During our tests, there was a downward angle of about 39 degrees in the orientation of the camera, but the orientation of the camera is adjustable. The data from the camera is processed by the NVIDIA JETSON XAVIER, an embedded computing board from NVIDIA as the image processing unit on the unmanned forest machine experiment platform. The JETSON is mounted in the computer area on the front part of the machine and connected to the camera by a USB 3.0 cable. Considering the subsequent image processing and computing power, as well as the requirements for image clarity and real-time, the output specification of the camera image was set to 720p, 15FPS. Related parameters for JETSON and the camera are shown in Table 1.
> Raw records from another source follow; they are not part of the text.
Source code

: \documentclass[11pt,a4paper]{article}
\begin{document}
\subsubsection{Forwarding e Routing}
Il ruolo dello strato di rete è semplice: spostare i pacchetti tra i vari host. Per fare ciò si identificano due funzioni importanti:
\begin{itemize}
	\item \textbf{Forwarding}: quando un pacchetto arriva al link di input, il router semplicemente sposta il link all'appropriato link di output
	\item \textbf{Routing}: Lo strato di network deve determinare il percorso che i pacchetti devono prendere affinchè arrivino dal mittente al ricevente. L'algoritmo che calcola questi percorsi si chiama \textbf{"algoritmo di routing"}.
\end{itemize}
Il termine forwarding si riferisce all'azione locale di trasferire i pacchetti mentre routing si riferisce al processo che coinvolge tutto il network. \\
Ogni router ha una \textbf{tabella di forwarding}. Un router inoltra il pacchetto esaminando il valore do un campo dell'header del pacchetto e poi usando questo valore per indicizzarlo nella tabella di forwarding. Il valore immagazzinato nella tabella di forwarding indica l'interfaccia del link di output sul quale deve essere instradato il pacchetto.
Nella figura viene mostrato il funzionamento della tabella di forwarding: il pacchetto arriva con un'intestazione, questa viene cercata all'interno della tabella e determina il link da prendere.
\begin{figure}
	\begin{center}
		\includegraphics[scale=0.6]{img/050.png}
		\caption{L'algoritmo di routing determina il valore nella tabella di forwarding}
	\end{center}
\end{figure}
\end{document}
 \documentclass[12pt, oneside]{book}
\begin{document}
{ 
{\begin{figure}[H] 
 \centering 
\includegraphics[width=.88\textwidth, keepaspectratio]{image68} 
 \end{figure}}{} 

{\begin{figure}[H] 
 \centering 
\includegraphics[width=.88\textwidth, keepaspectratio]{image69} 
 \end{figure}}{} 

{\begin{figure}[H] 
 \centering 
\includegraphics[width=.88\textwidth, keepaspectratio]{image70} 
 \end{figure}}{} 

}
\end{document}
Table 1 Technical specifications and running parameters of Zed2 and JETSON

RUNNING PARAMETERS OF Zed2 CAMERA
Video Mode	720p
FPS	15
Depth Resolution	Native video resolution
Depth Range	0.2 – 20 m 1
Depth FOV	110° (H) x 70° (V) x 120° (D) max. 1
TECHNICAL SPECIFICATIONS OF NVIDIA JETSON AGX XAVIER Developer Kit
GPU	512-core NVIDIA Volta™ GPU with 64 Tensor cores
CPU	8-core ARM® v8.2 64-bit CPU, 8MB L2 + 4MB L3
1 According to the official product parameters

2.2 Software Implementation

The JETSON XAVIER minicomputer is running on Ubuntu 18.04 LTS, and the Robot Operating System (ROS) was selected and installed as a software framework for the system. ROS is a set of open-source software libraries and tools that help users build robot applications. We use ROS as our software architecture because we focus on its highly customizable message definition and transceiver mechanism, with flexible calling and running of user-custom functional scripts. This allows us to complete the reception of the camera signal in ROS and publish output results in a custom data format to be processed in any other part of the ROS infrastructure.

2.3 System-Wide Workflow

The vision system uses a stereo camera as imaging sensor and a JETSON as computing unit, which is the core to realize automatic detection, positioning, and angle analysis of target objects. It is part of the entire automated forest machine platform. In Fig. 4 and Fig. 5, the structure of the vision system part and the whole automatic forest machine platform are depicted.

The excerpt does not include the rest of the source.